» WHAT YOU ARE ASKED TO DO: Using "beta" as the search string, find the matching lines below and copy them.

Records from a data collection
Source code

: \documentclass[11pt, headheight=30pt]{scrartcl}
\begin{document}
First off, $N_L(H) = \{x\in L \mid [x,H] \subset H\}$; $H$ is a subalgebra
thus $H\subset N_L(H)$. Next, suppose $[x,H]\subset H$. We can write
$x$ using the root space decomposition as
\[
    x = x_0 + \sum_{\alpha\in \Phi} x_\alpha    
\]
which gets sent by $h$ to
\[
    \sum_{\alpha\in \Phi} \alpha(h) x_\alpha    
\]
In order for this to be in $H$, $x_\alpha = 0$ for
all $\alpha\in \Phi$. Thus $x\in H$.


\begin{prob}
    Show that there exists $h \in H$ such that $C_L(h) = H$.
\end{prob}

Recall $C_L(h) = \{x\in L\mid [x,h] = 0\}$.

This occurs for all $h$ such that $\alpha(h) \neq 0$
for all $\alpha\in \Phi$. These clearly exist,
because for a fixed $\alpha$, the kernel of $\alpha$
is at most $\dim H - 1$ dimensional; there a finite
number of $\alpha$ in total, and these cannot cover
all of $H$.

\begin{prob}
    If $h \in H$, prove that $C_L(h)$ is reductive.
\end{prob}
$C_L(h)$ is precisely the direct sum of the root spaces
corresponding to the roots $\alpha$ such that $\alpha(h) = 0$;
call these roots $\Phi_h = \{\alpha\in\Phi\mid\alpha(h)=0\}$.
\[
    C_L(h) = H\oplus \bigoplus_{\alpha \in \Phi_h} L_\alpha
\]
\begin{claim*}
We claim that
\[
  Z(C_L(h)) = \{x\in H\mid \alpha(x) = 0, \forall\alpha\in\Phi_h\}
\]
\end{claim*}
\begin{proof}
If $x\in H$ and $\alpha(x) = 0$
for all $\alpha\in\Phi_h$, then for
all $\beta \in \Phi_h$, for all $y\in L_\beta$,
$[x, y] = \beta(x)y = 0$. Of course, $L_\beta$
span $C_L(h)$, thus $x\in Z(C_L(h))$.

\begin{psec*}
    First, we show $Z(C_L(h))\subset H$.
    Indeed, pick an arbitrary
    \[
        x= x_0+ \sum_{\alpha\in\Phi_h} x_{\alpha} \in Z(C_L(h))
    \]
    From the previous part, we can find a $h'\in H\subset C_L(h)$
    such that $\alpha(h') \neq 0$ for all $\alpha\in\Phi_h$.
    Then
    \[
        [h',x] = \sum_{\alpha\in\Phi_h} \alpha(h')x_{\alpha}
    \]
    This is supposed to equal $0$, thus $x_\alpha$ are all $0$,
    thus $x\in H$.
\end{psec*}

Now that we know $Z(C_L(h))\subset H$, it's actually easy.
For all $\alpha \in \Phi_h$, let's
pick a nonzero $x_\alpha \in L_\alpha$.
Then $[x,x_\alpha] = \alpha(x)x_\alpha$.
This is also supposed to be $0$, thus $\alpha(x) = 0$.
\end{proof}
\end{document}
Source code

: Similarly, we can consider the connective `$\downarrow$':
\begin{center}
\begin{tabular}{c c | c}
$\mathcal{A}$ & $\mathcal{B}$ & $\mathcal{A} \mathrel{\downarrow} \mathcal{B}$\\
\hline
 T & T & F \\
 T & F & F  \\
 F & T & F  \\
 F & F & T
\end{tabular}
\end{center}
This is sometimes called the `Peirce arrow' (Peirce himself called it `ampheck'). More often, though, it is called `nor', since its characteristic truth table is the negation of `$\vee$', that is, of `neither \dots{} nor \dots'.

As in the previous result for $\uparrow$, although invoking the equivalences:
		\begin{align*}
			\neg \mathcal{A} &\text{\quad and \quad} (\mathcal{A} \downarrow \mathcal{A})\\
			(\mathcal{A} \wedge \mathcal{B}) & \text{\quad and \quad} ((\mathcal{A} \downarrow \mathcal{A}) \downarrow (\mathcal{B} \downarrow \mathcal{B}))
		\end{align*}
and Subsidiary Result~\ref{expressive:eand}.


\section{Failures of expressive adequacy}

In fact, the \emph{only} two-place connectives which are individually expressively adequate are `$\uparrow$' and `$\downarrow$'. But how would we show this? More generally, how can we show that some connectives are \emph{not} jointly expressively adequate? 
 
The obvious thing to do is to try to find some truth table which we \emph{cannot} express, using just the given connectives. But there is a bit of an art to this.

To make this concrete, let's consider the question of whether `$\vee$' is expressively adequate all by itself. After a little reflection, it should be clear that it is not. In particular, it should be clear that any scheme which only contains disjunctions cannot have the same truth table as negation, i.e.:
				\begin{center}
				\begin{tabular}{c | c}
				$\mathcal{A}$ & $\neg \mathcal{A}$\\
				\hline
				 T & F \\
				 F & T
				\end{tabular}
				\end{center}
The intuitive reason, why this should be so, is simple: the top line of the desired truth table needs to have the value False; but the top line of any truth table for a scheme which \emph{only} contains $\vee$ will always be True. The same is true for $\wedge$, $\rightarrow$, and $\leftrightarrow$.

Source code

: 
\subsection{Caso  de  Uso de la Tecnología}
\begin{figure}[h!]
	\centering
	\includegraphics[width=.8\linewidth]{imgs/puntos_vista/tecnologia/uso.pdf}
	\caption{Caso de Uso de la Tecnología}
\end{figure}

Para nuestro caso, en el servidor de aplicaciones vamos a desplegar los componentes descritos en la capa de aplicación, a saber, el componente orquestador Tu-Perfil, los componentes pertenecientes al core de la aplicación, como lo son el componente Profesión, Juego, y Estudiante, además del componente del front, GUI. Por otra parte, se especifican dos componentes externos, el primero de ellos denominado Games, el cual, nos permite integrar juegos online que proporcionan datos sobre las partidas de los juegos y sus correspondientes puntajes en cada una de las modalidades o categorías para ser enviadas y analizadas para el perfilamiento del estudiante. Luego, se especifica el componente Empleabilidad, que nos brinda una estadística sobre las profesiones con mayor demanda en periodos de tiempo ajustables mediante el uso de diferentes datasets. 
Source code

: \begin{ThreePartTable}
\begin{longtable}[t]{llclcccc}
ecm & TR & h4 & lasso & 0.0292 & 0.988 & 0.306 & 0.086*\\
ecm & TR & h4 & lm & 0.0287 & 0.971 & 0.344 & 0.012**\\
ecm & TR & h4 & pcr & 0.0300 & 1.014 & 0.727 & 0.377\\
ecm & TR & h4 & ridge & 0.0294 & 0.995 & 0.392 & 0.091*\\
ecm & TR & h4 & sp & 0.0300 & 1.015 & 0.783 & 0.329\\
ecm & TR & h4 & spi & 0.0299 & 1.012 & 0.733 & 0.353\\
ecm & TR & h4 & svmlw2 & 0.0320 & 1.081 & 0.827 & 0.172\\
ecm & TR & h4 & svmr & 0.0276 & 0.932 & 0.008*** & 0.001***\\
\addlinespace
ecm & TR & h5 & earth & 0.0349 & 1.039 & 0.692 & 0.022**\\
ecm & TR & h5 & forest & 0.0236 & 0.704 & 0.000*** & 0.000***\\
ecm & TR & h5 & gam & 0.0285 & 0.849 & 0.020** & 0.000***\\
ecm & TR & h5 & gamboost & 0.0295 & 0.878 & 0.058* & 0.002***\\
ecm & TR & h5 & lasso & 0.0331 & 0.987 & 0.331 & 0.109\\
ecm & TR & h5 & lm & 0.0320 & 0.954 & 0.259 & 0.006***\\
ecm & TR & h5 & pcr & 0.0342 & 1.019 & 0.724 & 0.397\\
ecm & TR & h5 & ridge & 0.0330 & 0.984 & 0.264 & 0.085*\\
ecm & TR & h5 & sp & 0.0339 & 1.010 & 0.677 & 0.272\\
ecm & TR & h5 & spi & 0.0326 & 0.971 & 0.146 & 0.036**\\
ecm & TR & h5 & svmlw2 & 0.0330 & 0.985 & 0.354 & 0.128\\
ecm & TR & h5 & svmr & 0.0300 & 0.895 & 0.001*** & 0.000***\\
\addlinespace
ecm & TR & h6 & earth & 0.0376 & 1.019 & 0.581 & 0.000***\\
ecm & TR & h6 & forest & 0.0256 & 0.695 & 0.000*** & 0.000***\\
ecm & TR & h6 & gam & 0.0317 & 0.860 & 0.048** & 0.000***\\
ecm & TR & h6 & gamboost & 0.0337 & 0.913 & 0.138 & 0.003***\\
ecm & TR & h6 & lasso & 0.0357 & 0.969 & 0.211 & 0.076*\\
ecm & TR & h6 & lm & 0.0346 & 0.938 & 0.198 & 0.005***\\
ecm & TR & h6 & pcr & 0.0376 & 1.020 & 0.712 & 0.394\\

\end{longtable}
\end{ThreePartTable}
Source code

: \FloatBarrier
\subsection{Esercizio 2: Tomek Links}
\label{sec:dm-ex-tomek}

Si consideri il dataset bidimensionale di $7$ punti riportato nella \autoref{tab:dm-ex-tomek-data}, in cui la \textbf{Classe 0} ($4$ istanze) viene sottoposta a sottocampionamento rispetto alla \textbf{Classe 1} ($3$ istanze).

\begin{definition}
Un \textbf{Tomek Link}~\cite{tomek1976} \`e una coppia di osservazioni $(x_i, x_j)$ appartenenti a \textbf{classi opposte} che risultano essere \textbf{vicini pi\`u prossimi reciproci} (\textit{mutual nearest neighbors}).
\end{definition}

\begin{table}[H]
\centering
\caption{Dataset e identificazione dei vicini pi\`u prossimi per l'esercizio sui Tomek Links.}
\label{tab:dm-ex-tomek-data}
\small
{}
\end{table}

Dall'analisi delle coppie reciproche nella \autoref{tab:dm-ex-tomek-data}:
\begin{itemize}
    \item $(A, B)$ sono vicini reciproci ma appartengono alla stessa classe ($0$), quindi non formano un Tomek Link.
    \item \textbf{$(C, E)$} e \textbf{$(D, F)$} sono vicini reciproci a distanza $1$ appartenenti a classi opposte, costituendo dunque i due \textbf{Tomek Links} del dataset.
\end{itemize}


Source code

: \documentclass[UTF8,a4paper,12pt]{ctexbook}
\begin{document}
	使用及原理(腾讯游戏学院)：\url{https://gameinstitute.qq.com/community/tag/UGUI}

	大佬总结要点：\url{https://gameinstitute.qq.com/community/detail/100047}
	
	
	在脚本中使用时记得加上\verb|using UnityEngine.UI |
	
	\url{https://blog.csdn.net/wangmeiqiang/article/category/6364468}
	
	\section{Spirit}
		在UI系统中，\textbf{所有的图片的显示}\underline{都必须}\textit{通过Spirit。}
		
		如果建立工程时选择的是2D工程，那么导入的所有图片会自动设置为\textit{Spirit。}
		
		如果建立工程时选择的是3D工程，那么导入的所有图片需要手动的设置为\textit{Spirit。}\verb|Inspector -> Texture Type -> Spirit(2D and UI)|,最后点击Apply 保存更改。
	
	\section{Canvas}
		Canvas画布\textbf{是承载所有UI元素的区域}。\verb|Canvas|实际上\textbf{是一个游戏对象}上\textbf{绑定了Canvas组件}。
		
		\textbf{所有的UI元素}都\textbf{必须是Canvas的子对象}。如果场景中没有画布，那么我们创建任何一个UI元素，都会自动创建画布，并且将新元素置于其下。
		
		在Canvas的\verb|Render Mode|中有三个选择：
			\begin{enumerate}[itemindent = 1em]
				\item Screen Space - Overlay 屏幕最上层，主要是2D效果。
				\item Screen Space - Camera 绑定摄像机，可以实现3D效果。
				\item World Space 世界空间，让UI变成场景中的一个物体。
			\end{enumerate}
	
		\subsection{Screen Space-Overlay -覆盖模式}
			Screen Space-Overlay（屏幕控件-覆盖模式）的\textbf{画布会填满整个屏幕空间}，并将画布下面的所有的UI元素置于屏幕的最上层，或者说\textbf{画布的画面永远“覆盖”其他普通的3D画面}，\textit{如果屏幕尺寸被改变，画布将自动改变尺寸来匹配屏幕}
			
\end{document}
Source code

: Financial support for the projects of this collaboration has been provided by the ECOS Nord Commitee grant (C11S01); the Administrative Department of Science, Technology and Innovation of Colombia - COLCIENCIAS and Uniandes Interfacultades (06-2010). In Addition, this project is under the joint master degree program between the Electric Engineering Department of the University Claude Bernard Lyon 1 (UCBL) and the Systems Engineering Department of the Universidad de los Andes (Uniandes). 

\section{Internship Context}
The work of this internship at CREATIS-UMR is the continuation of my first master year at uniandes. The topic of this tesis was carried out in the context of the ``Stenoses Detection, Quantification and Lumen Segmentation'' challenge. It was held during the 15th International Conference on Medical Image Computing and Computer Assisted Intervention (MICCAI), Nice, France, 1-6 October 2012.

» ANSWER FOR THIS EXERCISE:
all $\beta \in \Phi_h$, for all $y\in L_\beta$,
$[x, y] = \beta(x)y = 0$. Of course, $L_\beta$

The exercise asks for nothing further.